2. Le Pape donne citation du Document signé (par lui-même, de concert avec le grand Imam Ahmad Al-Tayyeb) à Abou Dabi, le 4 février 2019, sur « La fraternité humaine pour la paix mondiale et la coexistence commune ». Le souhait principalement exprimé dans ce texte est que les religions n’incitent pas à la haine. Les sentiments de haine sont en effet présentés comme des déviations, dont se rendent responsables les adeptes de toute religion à partir du moment où « ils ont abusé – à certaines phases de l’histoire – de l’influence du sentiment religieux sur les cœurs des hommes ». La religion devrait-elle donc se définir comme l’expression d’un sentiment religieux ?…
3. Plus loin, le Pape encourage les participants à cette rencontre à « se laisser guider par l’inspiration divine qui habite toute foi », et ce « pour imaginer ensemble la paix entre tous les peuples ». Nous retrouvons ici l’idée maîtresse déjà exprimée par le Pape, lors de son dialogue avec les jeunes de Singapour le 13 septembre dernier[1], et dans le message vidéo adressé au groupe œcuménique réuni à Tirana, en Italie, le 17 septembre[2]. Cette idée est que toute religion est voulue par Dieu et conduit à Dieu. Comment pourrait-il en être autrement, en effet, dès lors que toute foi, toute croyance de toute religion, est habitée par l’inspiration divine ?

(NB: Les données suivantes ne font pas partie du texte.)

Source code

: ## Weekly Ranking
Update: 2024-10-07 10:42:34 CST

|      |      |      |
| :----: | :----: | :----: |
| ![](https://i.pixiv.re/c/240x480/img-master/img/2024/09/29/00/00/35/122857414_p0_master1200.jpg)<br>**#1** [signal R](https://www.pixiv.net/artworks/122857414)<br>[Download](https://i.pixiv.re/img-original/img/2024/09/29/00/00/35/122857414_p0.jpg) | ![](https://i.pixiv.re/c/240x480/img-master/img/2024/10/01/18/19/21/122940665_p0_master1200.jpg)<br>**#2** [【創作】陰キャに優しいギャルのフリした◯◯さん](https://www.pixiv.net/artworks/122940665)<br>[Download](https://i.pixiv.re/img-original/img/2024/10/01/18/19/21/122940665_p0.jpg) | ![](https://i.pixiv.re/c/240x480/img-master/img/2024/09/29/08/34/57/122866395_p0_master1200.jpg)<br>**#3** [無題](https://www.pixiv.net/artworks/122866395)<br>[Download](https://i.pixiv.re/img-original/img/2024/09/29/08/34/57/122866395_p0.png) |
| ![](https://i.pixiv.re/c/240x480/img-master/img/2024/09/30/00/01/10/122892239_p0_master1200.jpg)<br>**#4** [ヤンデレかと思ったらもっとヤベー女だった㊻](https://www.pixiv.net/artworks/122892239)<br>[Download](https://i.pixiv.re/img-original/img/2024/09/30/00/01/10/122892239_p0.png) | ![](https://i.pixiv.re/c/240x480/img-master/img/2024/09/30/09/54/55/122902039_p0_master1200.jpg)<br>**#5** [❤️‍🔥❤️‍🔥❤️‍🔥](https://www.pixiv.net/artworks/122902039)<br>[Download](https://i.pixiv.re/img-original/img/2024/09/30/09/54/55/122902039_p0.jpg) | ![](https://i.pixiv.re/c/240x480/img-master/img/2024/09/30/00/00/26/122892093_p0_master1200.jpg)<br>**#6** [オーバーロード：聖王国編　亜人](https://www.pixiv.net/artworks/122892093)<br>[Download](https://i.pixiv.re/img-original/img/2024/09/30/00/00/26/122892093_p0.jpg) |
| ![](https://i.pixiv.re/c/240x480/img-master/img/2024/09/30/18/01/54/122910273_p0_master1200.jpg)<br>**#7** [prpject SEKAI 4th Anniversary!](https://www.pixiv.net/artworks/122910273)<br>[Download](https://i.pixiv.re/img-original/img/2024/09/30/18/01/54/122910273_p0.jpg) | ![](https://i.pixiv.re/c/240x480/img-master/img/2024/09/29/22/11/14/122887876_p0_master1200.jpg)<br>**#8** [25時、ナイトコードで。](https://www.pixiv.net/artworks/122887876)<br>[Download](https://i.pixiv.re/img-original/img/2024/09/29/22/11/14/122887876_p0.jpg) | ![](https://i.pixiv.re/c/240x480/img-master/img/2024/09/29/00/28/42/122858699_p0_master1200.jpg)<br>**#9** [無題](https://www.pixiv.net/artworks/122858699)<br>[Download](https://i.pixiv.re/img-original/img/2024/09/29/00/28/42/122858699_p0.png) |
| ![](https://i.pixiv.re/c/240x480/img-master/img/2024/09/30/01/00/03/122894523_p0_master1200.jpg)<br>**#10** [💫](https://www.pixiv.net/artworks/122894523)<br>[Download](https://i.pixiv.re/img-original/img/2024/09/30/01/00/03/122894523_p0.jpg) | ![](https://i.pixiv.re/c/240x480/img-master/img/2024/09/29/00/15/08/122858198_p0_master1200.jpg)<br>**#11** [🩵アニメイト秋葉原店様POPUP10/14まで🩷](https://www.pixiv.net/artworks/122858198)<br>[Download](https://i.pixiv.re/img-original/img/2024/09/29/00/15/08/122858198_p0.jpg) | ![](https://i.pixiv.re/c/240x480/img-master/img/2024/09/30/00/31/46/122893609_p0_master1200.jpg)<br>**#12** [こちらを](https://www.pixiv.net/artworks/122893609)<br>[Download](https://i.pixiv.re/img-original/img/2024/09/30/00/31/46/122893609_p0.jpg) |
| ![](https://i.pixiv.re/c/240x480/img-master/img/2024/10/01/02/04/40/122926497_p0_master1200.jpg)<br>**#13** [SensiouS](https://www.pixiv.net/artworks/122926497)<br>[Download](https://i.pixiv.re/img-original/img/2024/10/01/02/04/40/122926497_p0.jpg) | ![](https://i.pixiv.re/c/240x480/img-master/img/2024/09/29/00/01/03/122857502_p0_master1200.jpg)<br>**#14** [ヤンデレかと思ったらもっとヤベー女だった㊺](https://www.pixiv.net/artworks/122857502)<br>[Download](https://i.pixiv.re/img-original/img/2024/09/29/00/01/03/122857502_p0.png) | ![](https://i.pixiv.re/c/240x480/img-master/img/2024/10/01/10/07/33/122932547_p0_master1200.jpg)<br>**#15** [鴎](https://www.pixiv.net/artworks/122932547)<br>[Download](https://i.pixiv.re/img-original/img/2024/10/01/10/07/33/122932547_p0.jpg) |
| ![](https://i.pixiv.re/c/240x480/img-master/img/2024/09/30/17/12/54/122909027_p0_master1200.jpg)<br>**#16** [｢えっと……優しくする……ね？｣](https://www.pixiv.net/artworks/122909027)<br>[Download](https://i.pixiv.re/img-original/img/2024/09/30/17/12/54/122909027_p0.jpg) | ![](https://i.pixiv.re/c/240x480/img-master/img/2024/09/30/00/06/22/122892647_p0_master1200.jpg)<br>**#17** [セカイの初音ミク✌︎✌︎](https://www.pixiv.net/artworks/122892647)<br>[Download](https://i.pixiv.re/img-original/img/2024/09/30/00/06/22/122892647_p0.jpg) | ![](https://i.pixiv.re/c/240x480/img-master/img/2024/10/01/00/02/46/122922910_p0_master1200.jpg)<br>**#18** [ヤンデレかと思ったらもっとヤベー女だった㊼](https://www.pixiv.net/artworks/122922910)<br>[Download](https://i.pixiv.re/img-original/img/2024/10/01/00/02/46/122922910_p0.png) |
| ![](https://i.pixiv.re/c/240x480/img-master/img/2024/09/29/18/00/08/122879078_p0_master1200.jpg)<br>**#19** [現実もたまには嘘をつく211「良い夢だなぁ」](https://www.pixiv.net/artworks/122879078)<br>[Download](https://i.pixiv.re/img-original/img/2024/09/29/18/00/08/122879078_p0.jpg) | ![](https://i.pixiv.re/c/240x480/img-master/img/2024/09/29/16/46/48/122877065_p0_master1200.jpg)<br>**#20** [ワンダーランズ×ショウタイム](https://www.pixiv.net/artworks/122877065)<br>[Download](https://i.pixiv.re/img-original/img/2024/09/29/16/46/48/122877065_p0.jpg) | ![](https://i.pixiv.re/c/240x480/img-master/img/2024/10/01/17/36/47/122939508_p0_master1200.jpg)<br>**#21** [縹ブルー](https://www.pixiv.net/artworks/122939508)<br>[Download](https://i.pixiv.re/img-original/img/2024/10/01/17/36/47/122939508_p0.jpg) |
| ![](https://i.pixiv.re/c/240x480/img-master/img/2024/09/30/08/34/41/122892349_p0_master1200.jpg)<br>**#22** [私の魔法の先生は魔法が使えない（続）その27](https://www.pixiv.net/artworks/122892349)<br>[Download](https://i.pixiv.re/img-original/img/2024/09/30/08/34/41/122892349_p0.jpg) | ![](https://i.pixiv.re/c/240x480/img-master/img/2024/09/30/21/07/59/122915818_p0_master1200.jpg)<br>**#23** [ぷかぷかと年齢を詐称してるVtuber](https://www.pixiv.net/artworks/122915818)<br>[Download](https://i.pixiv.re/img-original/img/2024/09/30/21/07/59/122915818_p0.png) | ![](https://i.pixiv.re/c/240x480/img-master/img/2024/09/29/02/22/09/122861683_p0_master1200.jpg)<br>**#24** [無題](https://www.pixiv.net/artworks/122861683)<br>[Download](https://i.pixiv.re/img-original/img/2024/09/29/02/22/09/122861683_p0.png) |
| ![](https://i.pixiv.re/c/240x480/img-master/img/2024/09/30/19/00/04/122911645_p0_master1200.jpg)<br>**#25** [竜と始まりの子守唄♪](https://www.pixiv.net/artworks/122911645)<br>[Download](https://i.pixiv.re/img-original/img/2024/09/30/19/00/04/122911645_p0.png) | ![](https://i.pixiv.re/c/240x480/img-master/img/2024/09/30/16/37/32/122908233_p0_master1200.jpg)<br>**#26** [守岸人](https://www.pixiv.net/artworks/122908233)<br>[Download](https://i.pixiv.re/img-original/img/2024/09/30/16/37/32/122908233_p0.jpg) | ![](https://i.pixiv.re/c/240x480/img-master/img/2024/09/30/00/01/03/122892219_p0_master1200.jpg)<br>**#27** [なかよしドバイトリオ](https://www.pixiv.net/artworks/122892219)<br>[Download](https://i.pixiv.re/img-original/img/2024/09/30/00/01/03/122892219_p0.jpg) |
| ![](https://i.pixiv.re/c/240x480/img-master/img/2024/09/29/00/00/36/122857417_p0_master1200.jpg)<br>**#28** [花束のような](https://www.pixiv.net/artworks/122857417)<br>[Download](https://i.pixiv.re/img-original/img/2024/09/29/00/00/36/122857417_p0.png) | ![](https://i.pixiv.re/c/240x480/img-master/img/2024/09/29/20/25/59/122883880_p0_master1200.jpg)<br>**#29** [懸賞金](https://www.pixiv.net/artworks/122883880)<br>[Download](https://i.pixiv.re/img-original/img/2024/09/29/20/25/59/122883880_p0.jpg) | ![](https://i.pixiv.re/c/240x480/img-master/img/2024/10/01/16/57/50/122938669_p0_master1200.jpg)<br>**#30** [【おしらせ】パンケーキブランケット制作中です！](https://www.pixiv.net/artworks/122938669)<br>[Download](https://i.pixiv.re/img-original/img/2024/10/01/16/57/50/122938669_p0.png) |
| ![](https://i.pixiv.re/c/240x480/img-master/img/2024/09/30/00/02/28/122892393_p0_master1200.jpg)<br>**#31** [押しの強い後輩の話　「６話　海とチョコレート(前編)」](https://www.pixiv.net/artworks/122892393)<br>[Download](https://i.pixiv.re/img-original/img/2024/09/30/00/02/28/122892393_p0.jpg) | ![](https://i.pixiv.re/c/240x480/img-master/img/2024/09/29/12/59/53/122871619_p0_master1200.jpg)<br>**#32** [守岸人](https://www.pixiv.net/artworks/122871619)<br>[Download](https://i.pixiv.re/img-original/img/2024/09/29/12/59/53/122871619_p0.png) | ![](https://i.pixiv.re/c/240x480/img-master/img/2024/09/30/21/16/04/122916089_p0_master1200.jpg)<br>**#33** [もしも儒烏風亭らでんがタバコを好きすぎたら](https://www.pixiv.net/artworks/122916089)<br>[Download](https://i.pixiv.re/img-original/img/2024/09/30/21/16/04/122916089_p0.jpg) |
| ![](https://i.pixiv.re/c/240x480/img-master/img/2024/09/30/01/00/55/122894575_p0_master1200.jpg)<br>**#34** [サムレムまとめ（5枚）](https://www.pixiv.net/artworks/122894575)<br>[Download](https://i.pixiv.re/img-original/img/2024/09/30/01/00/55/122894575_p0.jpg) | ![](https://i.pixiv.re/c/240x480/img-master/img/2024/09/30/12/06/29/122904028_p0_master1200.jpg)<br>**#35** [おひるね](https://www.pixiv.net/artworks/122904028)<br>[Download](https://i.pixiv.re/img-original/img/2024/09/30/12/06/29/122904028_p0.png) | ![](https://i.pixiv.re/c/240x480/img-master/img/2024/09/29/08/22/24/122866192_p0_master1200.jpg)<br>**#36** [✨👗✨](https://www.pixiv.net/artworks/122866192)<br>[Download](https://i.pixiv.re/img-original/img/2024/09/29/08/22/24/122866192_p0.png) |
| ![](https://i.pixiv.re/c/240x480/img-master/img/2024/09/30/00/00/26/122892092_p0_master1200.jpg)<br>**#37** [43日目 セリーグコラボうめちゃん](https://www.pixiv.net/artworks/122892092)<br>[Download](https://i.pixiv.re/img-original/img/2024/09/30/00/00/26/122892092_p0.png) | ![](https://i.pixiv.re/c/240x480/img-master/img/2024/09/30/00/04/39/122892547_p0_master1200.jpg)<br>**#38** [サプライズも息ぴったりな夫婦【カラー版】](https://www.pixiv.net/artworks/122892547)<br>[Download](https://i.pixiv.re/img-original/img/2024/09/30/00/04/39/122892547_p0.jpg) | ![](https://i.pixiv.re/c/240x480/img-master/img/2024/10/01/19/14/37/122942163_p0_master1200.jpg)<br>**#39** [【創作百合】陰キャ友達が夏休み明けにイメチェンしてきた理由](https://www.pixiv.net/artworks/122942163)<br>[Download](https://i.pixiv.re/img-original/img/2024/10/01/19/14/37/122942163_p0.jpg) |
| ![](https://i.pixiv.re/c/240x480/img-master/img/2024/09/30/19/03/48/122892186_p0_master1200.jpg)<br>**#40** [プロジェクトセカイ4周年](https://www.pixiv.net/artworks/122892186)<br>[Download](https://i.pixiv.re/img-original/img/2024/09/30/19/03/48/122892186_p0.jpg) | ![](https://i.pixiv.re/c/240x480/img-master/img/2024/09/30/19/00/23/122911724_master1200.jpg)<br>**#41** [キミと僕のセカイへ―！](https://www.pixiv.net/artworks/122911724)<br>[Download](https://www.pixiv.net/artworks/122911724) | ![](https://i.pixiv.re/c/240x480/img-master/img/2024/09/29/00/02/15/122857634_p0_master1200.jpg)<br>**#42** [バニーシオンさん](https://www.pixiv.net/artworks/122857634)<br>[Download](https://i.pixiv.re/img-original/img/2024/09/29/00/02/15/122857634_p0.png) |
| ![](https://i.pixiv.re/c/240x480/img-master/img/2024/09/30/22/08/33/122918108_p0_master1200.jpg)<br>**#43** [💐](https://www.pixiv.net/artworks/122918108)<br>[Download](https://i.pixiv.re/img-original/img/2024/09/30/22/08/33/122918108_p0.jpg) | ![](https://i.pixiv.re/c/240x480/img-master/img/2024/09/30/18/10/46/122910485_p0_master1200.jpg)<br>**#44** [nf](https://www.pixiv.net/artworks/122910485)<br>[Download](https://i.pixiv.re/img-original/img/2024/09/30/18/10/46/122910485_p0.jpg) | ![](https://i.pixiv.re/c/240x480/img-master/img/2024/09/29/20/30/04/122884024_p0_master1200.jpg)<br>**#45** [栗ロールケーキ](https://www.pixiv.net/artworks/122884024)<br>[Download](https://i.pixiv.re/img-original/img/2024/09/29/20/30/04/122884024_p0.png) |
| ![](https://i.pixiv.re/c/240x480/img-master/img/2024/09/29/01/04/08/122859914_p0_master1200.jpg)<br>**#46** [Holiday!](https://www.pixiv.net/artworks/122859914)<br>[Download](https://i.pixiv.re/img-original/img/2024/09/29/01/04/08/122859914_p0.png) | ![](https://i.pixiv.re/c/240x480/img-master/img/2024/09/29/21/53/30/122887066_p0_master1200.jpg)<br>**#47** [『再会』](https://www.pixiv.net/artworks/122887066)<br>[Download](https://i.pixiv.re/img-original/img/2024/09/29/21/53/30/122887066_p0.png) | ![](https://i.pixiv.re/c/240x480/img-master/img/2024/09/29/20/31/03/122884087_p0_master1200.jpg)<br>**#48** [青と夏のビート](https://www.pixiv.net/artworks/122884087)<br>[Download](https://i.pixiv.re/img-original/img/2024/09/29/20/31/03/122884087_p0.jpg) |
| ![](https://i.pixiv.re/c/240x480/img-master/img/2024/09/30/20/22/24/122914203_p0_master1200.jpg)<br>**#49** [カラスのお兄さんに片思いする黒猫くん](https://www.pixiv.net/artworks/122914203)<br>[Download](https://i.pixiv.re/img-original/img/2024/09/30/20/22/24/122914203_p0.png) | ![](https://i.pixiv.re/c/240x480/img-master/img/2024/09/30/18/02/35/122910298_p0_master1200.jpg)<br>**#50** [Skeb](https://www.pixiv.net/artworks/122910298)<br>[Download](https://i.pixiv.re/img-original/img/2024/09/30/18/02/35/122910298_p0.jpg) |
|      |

4. Et qu’est-ce au juste que « l’inspiration divine » ? La toute première intervention de Dieu auprès des hommes est celle de sa Révélation. Et la Révélation est l’action surnaturelle par laquelle Dieu enseigne aux hommes les vérités, surnaturelles (comme les mystères de foi) et même naturelles (comme l’existence d’un Créateur, auteur et fin de toutes choses ou l’immortalité de l’âme humaine) dont la connaissance est indispensable au salut[3]. L’inspiration divine prend concrètement la forme d’une science infuse départie aux Prophètes de l’Ancien Testament, à la sainte Humanité du Christ et aux Apôtres du Nouveau Testament, pour que ceux-ci puissent prêcher, instruire et enseigner les autres hommes en leur indiquant l’objet intelligible de leur croyance. La foi se définit alors comme l’adhésion de l’intelligence à ces vérités, pour le motif de l’autorité de Dieu qui les révèle. L’inspiration divine, s’il en est une, n’habite donc que la seule et unique vraie foi, la foi catholique, c’est-à-dire la foi par laquelle l’intelligence se soumet à la vraie Révélation de l’unique vrai Dieu, celle qui est au fondement de la religion catholique à l’exclusion des autres religions.
5. Comment soutenir dès lors que l’inspiration divine « habite toute foi », sinon en redéfinissant de fond en comble l’idée même de la foi et de la religion, et en donnant une signification différente à la notion fondamentale de la Révélation ? Si l’inspiration divine habite toute foi, au-delà des différences de croyances et de rites, la foi n’est plus l’adhésion à une vérité révélée. Elle ne saurait être que l’expérience – ou la prise de conscience – accomplie par l’homme, de son besoin d’infini et de transcendance. Révélation et foi s’identifient alors dans « la conscience que l’homme a acquise de sa relation à Dieu »[4]. Et la religion, basée sur cette foi, sera vraie dans la mesure où elle sera vivante, c’est-à-dire vécue avec sincérité, dans la conviction d’entrer en rapport avec l’Infini ou le Transcendant, objet de l’aspiration humaine et dénommé « Dieu ». La religion en devient la garantie et le moyen du bien-être de l’homme. Ces nouvelles définitions consacrent comme vraie toute religion, puisque l’expérience et la prise de conscience du divin se rencontre dans toutes les fois et dans toutes les croyances, bases des religions. De quel droit dénierait-on la vérité aux expériences religieuses qui se font chez les musulmans ou chez les bouddhistes ? En vertu de quoi attribuerait-on aux seuls catholiques le monopole des expériences vraies ? Comment pourrait-on dénoncer une religion comme étant fausse ? Ce ne pourrait être que parce que l’expérience du besoin d’infini y serait fausse. Or, cette expérience reste toujours et partout la même, au-delà des formules diverses qui différencient les croyances religieuses. En ce sens, oui, toute religion mène à Dieu parce que l’inspiration divine habite toute foi, étant donné que la foi et la religion sont la manifestation d’un même besoin, d’un même « germe divin » qui habite le cœur de tout homme[5].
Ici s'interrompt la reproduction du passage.